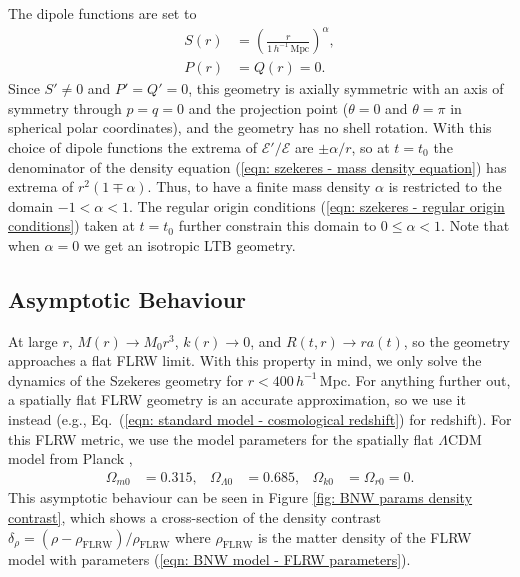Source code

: \documentclass[a4paper,12pt]{report}
\renewcommand{\eqref}[1]{Eq.~({#1})}
\begin{document}
The dipole functions are set to
\begin{align}
  S(r) &= \left(\frac{r}{1\, h^{-1}\, \text{Mpc}}\right)^\alpha, \\
  P(r) &= Q(r) = 0.
\end{align}
Since $S' \neq 0$ and $P'=Q'=0$, this geometry is axially symmetric with an axis of symmetry through $p=q=0$ and the projection point ($\theta=0$ and $\theta=\pi$ in spherical polar coordinates), and the geometry has no shell rotation. With this choice of dipole functions the extrema of $\mathcal{E}'/\mathcal{E}$ are $\pm\alpha/r$, so at $t=t_0$ the denominator of the density equation (\ref{eqn: szekeres - mass density equation}) has extrema of $r^2(1 \mp \alpha)$.
Thus, to have a finite mass density $\alpha$ is restricted to the domain $-1 < \alpha < 1$. The regular origin conditions (\ref{eqn: szekeres - regular origin conditions}) taken at $t=t_0$ further constrain this domain to $0 \leq \alpha < 1$. Note that when $\alpha = 0$ we get an isotropic LTB geometry.

\subsection{Asymptotic Behaviour}
At large $r$, $M(r) \to M_0 r^3$, $k(r) \to 0$, and $R(t,r) \to ra(t)$, so the geometry approaches a flat FLRW limit. With this property in mind, we only solve the dynamics of the Szekeres geometry for $r<400\, h^{-1}\,$Mpc.
For anything further out, a spatially flat FLRW geometry is an accurate approximation, so we use it instead (e.g., \eqref{\ref{eqn: standard model - cosmological redshift}} for redshift). For this FLRW metric, we use the model parameters for the spatially flat $\Lambda$CDM model from Planck \cite{RN32},
\begin{align} \label{eqn: BNW model - FLRW parameters}
  \Omega_{m0} &= 0.315, & \Omega_{\Lambda0} &= 0.685, & \Omega_{k0} &= \Omega_{r0} = 0.
\end{align}
This asymptotic behaviour can be seen in Figure \ref{fig: BNW params density contrast}, which shows a cross-section of the density contrast $\delta_\rho = (\rho-\rho_\text{FLRW})/\rho_\text{FLRW}$ where $\rho_\text{FLRW}$ is the matter density of the FLRW model with parameters (\ref{eqn: BNW model - FLRW parameters}).
\end{document}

# # # # #

WHAT YOU ARE ASKED TO DO:
Only the lines from the one with "This asymptotic behaviour" through the end of the material are wanted; copy them exactly, both ends included.

REPLY TO THE EXERCISE:
This asymptotic behaviour can be seen in Figure \ref{fig: BNW params density contrast}, which shows a cross-section of the density contrast $\delta_\rho = (\rho-\rho_\text{FLRW})/\rho_\text{FLRW}$ where $\rho_\text{FLRW}$ is the matter density of the FLRW model with parameters (\ref{eqn: BNW model - FLRW parameters}).
\end{document}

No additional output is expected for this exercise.